Se miraron fijamente, con la respiración atascada en las gargantas. Por mucho que evitaran abordar el tema del viaje al Congo, se suspendía sobre ellos como una nube negra y ominosa. Por fin, Al-Saud reunía el valor para enfrentarlo.
Matilde rompió el contacto visual y se alejó hacia la vitrina cenital. Descansó la frente sobre el vidrio helado y cerró los ojos. Pasaron pocos segundos antes de que sintiera las manos de él apoyarse en su cintura.
—Matilde, no quiero que vayas. Es peligroso.
—Tengo que ir —susurró ella, y giró para enfrentarlo—: Tengo que ir, mi amor.
—¿Por qué decís que tenés que ir?
—Porque desde hace años sólo vivo y estudio para curar a la gente más pobre del planeta, la gente del África. Por favor, mi amor, por favor, apoyame en esto. No me des la espalda, Eliah. Vos no.

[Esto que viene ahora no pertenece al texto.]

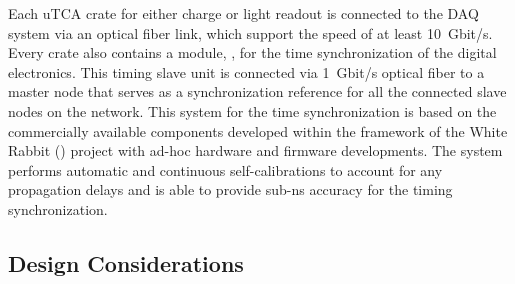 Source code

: Each uTCA crate for either charge or light readout is connected to the DAQ system via an optical fiber link, which support the speed of at least \SI{10}{Gbit/s}. Every crate also contains a module, , for the time synchronization of the digital electronics. This timing slave unit is connected via \SI{1}{Gbit/s} optical fiber to a master node that serves as a synchronization reference for all the connected slave nodes on the network. This system for the time synchronization is based on the commercially available components developed within the framework of the White Rabbit () project with ad-hoc hardware and firmware developments. The system performs automatic and continuous self-calibrations to account for any propagation delays and is able to provide sub-ns accuracy for the timing synchronization.


\subsection{Design Considerations}
\label{sec:fddp-tpc-elec-des-consid}


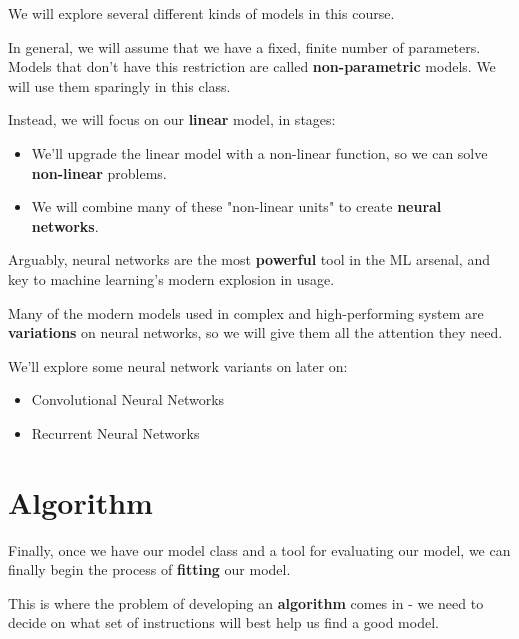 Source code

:         We will explore several different kinds of models in this course.
        
        In general, we will assume that we have a fixed, finite number of parameters. Models that don't have this restriction are called \textbf{non-parametric} models. We will use them sparingly in this class.
        
        Instead, we will focus on our \textbf{linear} model, in stages:
        
        \begin{itemize}
            \item We'll upgrade the linear model with a non-linear function, so we can solve \textbf{non-linear} problems. 
            
            \item We will combine many of these "non-linear units" to create \textbf{neural networks}.
        \end{itemize}

        Arguably, neural networks are the most \textbf{powerful} tool in the ML arsenal, and key to machine learning's modern explosion in usage.
        
        Many of the modern models used in complex and high-performing system are \textbf{variations} on neural networks, so we will give them all the attention they need.

        We'll explore some neural network variants on later on:

        \begin{itemize}
            \item Convolutional Neural Networks
            \item Recurrent Neural Networks 
        \end{itemize}

\pagebreak

\section{Algorithm}

    Finally, once we have our model class and a tool for evaluating our model, we can finally begin the process of \textbf{fitting} our model.
    
    This is where the problem of developing an \textbf{algorithm} comes in - we need to decide on what set of instructions will best help us find a good model.
    

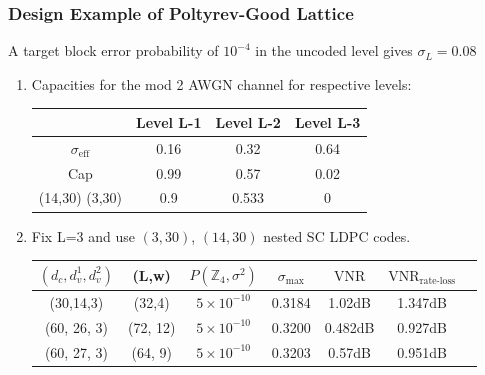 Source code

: \documentclass[10pt]{beamer}
\newcommand{\Z}{\mathbb{Z}}
\begin{document}
\begin{frame}\frametitle{Design Example of Poltyrev-Good Lattice}
A target block error probability of $10^{-4}$ in the uncoded level gives $\sigma_{L}=0.08$
\begin{enumerate}
\item  Capacities for the mod 2 AWGN  channel for respective levels: 
\vspace{0.1in}
\begin{center}
\begin{tabular}{| c | c | c | c | }
\hline
 & Level L-1   &  Level L-2  & Level L-3 \\
\hline 
$\sigma_{\text{eff}}$ & 0.16   &  0.32  & 0.64 \\ \hline
 Cap                             &  0.99 & 0.57 & 0.02 \\   \hline
 (14,30) (3,30)         &  0.9 & 0.533 & 0 \\   \hline
\end{tabular}
\end{center}
\pause
\vspace{0.1in}
\item Fix L=3 and use $(3,30)$, $(14,30)$ nested SC LDPC codes.
\vspace{0.07in}
\begin{center}
\begin{tabular}{c c c c c c c}
\hline  \hline
$(d_{c},d_{v}^{1},d_{v}^{2})$ &(L,w)& $P(\Z_{4},\sigma^{2})$ & $\sigma_{\text{max}}$ &$\text{VNR}$ &$\text{VNR}_{\text{rate-loss}}$\\
\hline
(30,14,3) & (32,4) & $5 \times 10^{-10}$ & 0.3184 & 1.02dB & 1.347dB\pause \\
(60, 26, 3)& (72, 12)& $5 \times 10^{-10}$ & 0.3200 &0.482dB & 0.927dB\\
(60, 27, 3)& (64, 9)& $5 \times 10^{-10}$  &  0.3203 & 0.57dB & 0.951dB\\
\end{tabular}
\end{center}
\end{enumerate}
\end{frame}
\end{document}
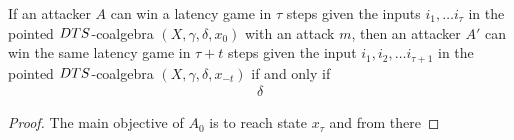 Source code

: \begin{proposition}
If an attacker $A$ can win a latency game in $\tau$ steps given the inputs $i_1, \ldots i_{\tau}$ in the pointed $DTS$-coalgebra $(X,\gamma,\delta, x_{0})$ with an attack $m$, then an attacker $A'$ can win the same latency game in $\tau+t$ steps given the input $i_1, i_2, \ldots i_{\tau+1}$ in the pointed $DTS$-coalgebra $(X,\gamma,\delta, x_{-t})$ if and only if 
\begin{align}
\delta
\end{align}

\end{proposition}
\begin{proof}
The main objective of $A_0$ is to reach state $x_{\tau}$ and from there 
\end{proof}



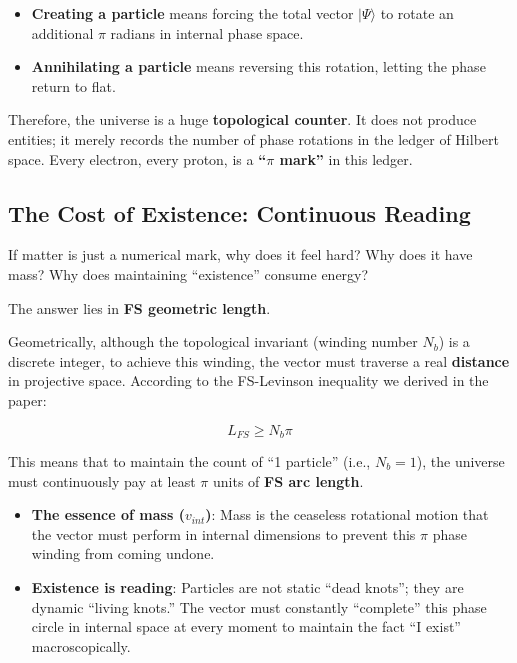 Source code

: \begin{itemize}
\item \textbf{Creating a particle} means forcing the total vector $|\Psi\rangle$ to rotate an additional \textbf{$\pi$} radians in internal phase space.

\item \textbf{Annihilating a particle} means reversing this rotation, letting the phase return to flat.
\end{itemize}

Therefore, the universe is a huge \textbf{topological counter}. It does not produce entities; it merely records the number of phase rotations in the ledger of Hilbert space. Every electron, every proton, is a \textbf{``$\pi$ mark''} in this ledger.

\subsection{The Cost of Existence: Continuous Reading}

If matter is just a numerical mark, why does it feel hard? Why does it have mass? Why does maintaining ``existence'' consume energy?

The answer lies in \textbf{FS geometric length}.

Geometrically, although the topological invariant (winding number $N_b$) is a discrete integer, to achieve this winding, the vector must traverse a real \textbf{distance} in projective space. According to the FS-Levinson inequality we derived in the paper:

\[L_{FS} \ge N_b \pi\]

This means that to maintain the count of ``1 particle'' (i.e., $N_b=1$), the universe must continuously pay at least \textbf{$\pi$} units of \textbf{FS arc length}.

\begin{itemize}
\item \textbf{The essence of mass ($v_{int}$)}: Mass is the ceaseless rotational motion that the vector must perform in internal dimensions to prevent this $\pi$ phase winding from coming undone.

\item \textbf{Existence is reading}: Particles are not static ``dead knots''; they are dynamic ``living knots.'' The vector must constantly ``complete'' this phase circle in internal space at every moment to maintain the fact ``I exist'' macroscopically.
\end{itemize}

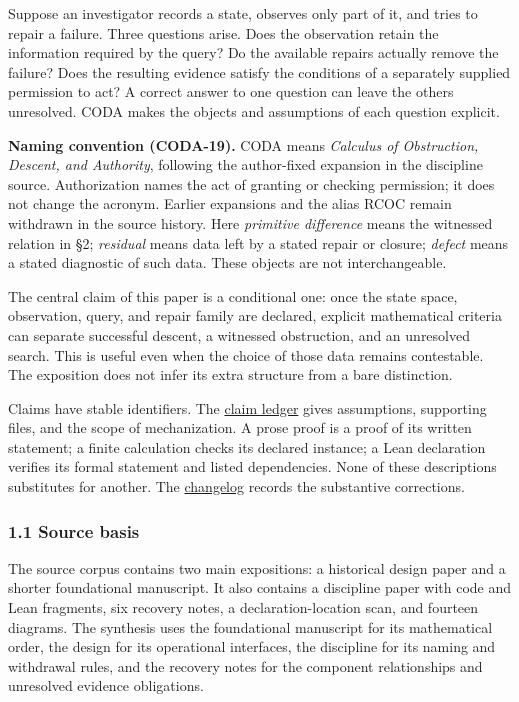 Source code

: \documentclass[
  11pt,
]{article}
\begin{document}
Suppose an investigator records a state, observes only part of it, and tries to repair a failure. Three questions arise. Does the observation retain the information required by the query? Do the available repairs actually remove the failure? Does the resulting evidence satisfy the conditions of a separately supplied permission to act? A correct answer to one question can leave the others unresolved. CODA makes the objects and assumptions of each question explicit.

\textbf{Naming convention (CODA-19).} CODA means \emph{Calculus of Obstruction, Descent, and Authority}, following the author-fixed expansion in the discipline source. Authorization names the act of granting or checking permission; it does not change the acronym. Earlier expansions and the alias RCOC remain withdrawn in the source history. Here \emph{primitive difference} means the witnessed relation in §2; \emph{residual} means data left by a stated repair or closure; \emph{defect} means a stated diagnostic of such data. These objects are not interchangeable.

The central claim of this paper is a conditional one: once the state space, observation, query, and repair family are declared, explicit mathematical criteria can separate successful descent, a witnessed obstruction, and an unresolved search. This is useful even when the choice of those data remains contestable. The exposition does not infer its extra structure from a bare distinction.

Claims have stable identifiers. The \href{coda_claim_ledger.md}{claim ledger} gives assumptions, supporting files, and the scope of mechanization. A prose proof is a proof of its written statement; a finite calculation checks its declared instance; a Lean declaration verifies its formal statement and listed dependencies. None of these descriptions substitutes for another. The \href{coda_change_log.md}{changelog} records the substantive corrections.

\subsubsection{1.1 Source basis}\label{source-basis}

The source corpus contains two main expositions: a historical design paper and a shorter foundational manuscript. It also contains a discipline paper with code and Lean fragments, six recovery notes, a declaration-location scan, and fourteen diagrams. The synthesis uses the foundational manuscript for its mathematical order, the design for its operational interfaces, the discipline for its naming and withdrawal rules, and the recovery notes for the component relationships and unresolved evidence obligations.
\end{document}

—¡Matilde! —exclamó él, con pasión, mientras sus brazos se ajustaban alrededor del torso menudo de ella—. Dios mío, Matilde —dijo él, con entonación de súplica—. ¿Qué estás pidiéndome?
Se quedaron abrazados y en silencio. Matilde percibía cómo las pulsaciones se normalizaban en el corazón de Al-Saud.
—Abrime el chaleco y la camisa —le pidió al oído, y Matilde obedeció después de destinarle una mirada cómplice y divertida. Su Medalla Milagrosa se destacaba sobre la mata de vello negro de Al-Saud, colgada de una cadena de oro bastante gruesa dado el tamaño de la medalla—. ¿Te gusta?
—La cadena es lindísima, me encanta la forma de los eslabones, pero ¿no deberías haber comprado una de plata? Iría más con la medalla.
—Tu medalla, amor mío, alguna vez debió de ser plateada. Ahora que el plateado está borrándose, se ve medio dorada. Mirá. Por otra parte, ¿le pedís al hijo de un árabe que compre plata en lugar de oro? No soslayes mi naturaleza, Matilde.
Matilde apoyó su sonrisa sobre la medalla y la besó. “Virgen Santa, bendícelo y protégelo siempre”, dijo para sus adentros.